Given entries: Begin

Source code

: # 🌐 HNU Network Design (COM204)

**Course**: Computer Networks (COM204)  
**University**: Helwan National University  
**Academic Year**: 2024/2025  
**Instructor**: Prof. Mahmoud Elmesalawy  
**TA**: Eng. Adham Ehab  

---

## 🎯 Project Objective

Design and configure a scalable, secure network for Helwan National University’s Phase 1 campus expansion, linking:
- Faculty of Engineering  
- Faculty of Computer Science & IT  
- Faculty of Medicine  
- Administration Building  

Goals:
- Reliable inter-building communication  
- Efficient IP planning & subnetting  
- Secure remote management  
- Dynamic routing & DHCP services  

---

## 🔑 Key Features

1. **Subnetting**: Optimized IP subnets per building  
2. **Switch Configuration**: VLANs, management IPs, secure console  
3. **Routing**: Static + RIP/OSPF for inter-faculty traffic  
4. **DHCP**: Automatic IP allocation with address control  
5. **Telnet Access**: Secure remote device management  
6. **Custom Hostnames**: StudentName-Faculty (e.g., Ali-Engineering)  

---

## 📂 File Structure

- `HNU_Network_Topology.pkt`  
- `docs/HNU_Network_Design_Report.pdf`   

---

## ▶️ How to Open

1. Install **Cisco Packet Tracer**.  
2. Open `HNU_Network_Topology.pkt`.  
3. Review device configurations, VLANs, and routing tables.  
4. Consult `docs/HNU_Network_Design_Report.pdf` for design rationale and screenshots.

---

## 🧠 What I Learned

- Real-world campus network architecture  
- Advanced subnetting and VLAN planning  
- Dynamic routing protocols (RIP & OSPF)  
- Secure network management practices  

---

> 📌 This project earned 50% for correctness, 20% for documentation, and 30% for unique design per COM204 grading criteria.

Given entries: End

**Prompt:**
Working from the records above, write out verbatim only the lines from the line containing "- Efficient IP planning & subnetting" through the line containing "5. **Telnet Access**: Secure".

**Expected answer:**
- Efficient IP planning & subnetting  
- Secure remote management  
- Dynamic routing & DHCP services  

---

## 🔑 Key Features

1. **Subnetting**: Optimized IP subnets per building  
2. **Switch Configuration**: VLANs, management IPs, secure console  
3. **Routing**: Static + RIP/OSPF for inter-faculty traffic  
4. **DHCP**: Automatic IP allocation with address control  
5. **Telnet Access**: Secure remote device management  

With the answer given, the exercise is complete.